Data under study Block Start

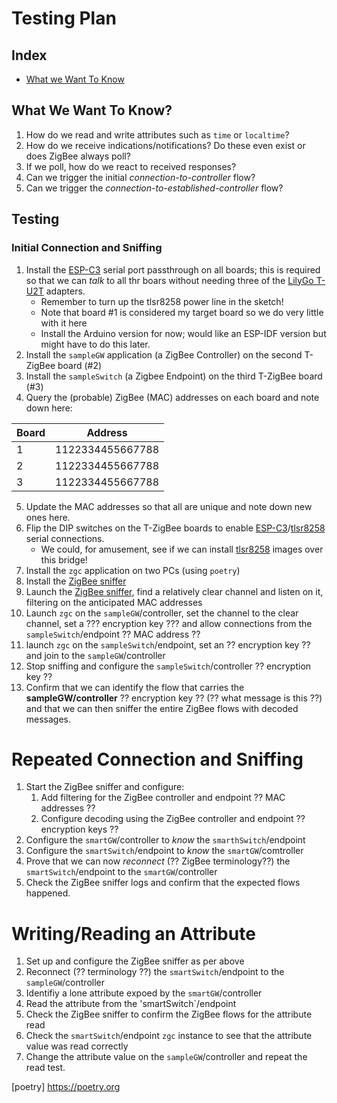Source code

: # Testing Plan

## Index
- [What we Want To Know](#what-we-want-to-know)

## What We Want To Know?
1. How do we read and write attributes such as `time` or `localtime`?
1. How do we receive indications/notifications?  Do these even exist or does ZigBee always poll?
1. If we poll, how do we react to received responses?
1. Can we trigger the initial _connection-to-controller_ flow?
1. Can we trigger the _connection-to-established-controller_ flow?

## Testing
### Initial Connection and Sniffing
1. Install the [ESP-C3] serial port passthrough on all boards; this is required so that we can _talk_ to all thr boars without needing three of the [LilyGo T-U2T] adapters.
    - Remember to turn up the tlsr8258 power line in the sketch!
    - Note that board #1 is considered my target board so we do very little with it here
    - Install the Arduino version for now; would like an ESP-IDF version but might have to do this later.
1. Install the `sampleGW` application (a ZigBee Controller) on the second T-ZigBee board (#2)
1. Install the `sampleSwitch` (a Zigbee Endpoint) on the third T-ZigBee board (#3)
1. Query the (probable) ZigBee (MAC) addresses on each board and note down here:

|Board|Address|
|-|-|
|1|1122334455667788|
|2|1122334455667788|
|3|1122334455667788|

5. Update the MAC addresses so that all are unique and note down new ones here.
1. Flip the DIP switches on the T-ZigBee boards to enable [ESP-C3]/[tlsr8258] serial connections.
    - We could, for amusement, see if we can install [tlsr8258] images over this bridge!
1. Install the `zgc` application on two PCs (using `poetry`)
1. Install the [ZigBee sniffer]
1. Launch the [ZigBee sniffer], find a relatively clear channel and listen on it, filtering on the anticipated MAC addresses
1. Launch `zgc` on the `sampleGW`/controller, set the channel to the clear channel, set a ??? encryption key ??? and allow connections from the `sampleSwitch`/endpoint ?? MAC address ??
1. launch `zgc` on the `sampleSwitch`/endpoint, set an ?? encryption key ?? and join to the `sampleGW`/controller
1. Stop sniffing and configure the `sampleSwitch`/controller ?? encryption key ??
1. Confirm that we can identify the flow that carries the **sampleGW/controller** ?? encryption key ?? (?? what message is this ??) and that we can then sniffer the entire ZigBee flows with decoded messages.

# Repeated Connection and Sniffing
1. Start the ZigBee sniffer and configure:
    1. Add filtering for the ZigBee controller and endpoint ?? MAC addresses ??
    1. Configure decoding using the ZigBee controller and endpoint ?? encryption keys ??
1. Configure the `smartGW`/controller to _know_ the `smarthSwitch`/endpoint
1. Configure the `smartSwitch`/endpoint to _know_ the `smartGW`/comtroller
1. Prove that we can now _reconnect_ (?? ZigBee terminology??) the `smartSwitch`/endpoint to the `smartGW`/controller
1. Check the ZigBee sniffer logs and confirm that the expected flows happened.

# Writing/Reading an Attribute
1. Set up and configure the ZigBee sniffer as per above
1. Reconnect (?? terminology ??) the `smartSwitch`/endpoint to the `sampleGW`/controller
1. Identifiy a lone attribute expoed by the `smartGW`/controller
1. Read the attribute from the 'smartSwitch`/endpoint
1. Check the ZigBee sniffer to confirm the ZigBee flows for the attribute read
1. Check the `smartSwitch`/endpoint `zgc` instance to see that the attribute value was read correctly
1. Change the attribute value on the `sampleGW`/controller and repeat the read test.

[ESP-C3]: http://espressif.com
[tlsr8258]: http://telink.com
[LilyGo T-U2T]: https://www.lilygo.cc/products/t-u2t?_pos=1&_psq=T-U2T&_ss=e&_v=1.0
[ZigBee sniffer]: https://sniffer.com
[poetry] https://poetry.org
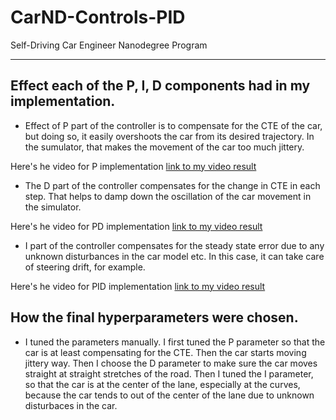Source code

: # CarND-Controls-PID
Self-Driving Car Engineer Nanodegree Program

[//]: # (Image References)

[video1]: ./video_output/driving_P_control.mov "VideoP"
[video2]: ./video_output/driving_PD_control.mov "VideoPD"
[video3]: ./video_output/driving_PID_control.mov "VideoPID"

---

## Effect each of the P, I, D components had in my implementation.

* Effect of P part of the controller is to compensate for the CTE of the car, but doing so, it easily overshoots the car from its desired trajectory. In the sumulator, that makes the movement of the car too much jittery.

Here's he video for P implementation [link to my video result][video1]

* The D part of the controller compensates for the change in CTE in each step. That helps to damp down the oscillation of the car movement in the simulator.

Here's he video for PD implementation [link to my video result][video2]


* I part of the controller compensates for the steady state error due to any unknown disturbances in the car model etc. In this case, it can take care of steering drift, for example.

Here's he video for PID implementation [link to my video result][video3]

## How the final hyperparameters were chosen.

* I tuned the parameters manually. I first tuned the P parameter so that the car is at least compensating for the CTE. Then the car starts moving jittery way. Then I choose the D parameter to make sure the car moves straight at straight stretches of the road. Then I tuned the I parameter, so that the car is at the center of the lane, especially at the curves, because the car tends to out of the center of the lane due to unknown disturbaces in the car.

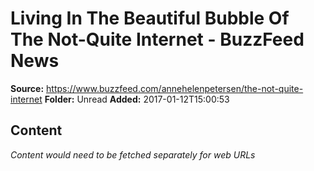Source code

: # Living In The Beautiful Bubble Of The Not-Quite Internet - BuzzFeed News

**Source:** https://www.buzzfeed.com/annehelenpetersen/the-not-quite-internet
**Folder:** Unread
**Added:** 2017-01-12T15:00:53




## Content
*Content would need to be fetched separately for web URLs*
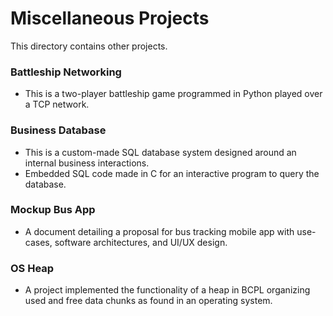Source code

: # Miscellaneous Projects

This directory contains other projects.

### Battleship Networking
- This is a two-player battleship game programmed in Python played over a TCP network.

### Business Database
- This is a custom-made SQL database system designed around an internal business interactions.
- Embedded SQL code made in C for an interactive program to query the database.

### Mockup Bus App
- A document detailing a proposal for bus tracking mobile app with use-cases, software architectures, and UI/UX design.

### OS Heap
- A project implemented the functionality of a heap in BCPL organizing used and free data chunks as found in an operating system.
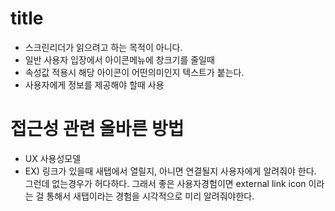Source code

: # title
- 스크린리더가 읽으려고 하는 목적이 아니다.
- 일반 사용자 입장에서 아이콘메뉴에 창크기를 줄일때
- 속성값 적용시 해당 아이콘이 어떤의미인지 텍스트가 붙는다. 
- 사용자에게 정보를 제공해야 할때 사용

# 접근성 관련 올바른 방법
- UX 사용성모델
- EX) 링크가 있을때 새탭에서 열릴지, 아니면 연결될지 
사용자에게 알려줘야 한다. 그런데 없는경우가 허다하다.
그래서 좋은 사용자경험이면 external link icon 이라는 걸 통해서 새탭이라는 경험을 시각적으로 미리 알려줘야한다.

Data under study Block End

Exercise requirements —
Scan the data above for the string "poetry". Copy every line in which it appears.

Output below —
1. Install the `zgc` application on two PCs (using `poetry`)
[poetry] https://poetry.org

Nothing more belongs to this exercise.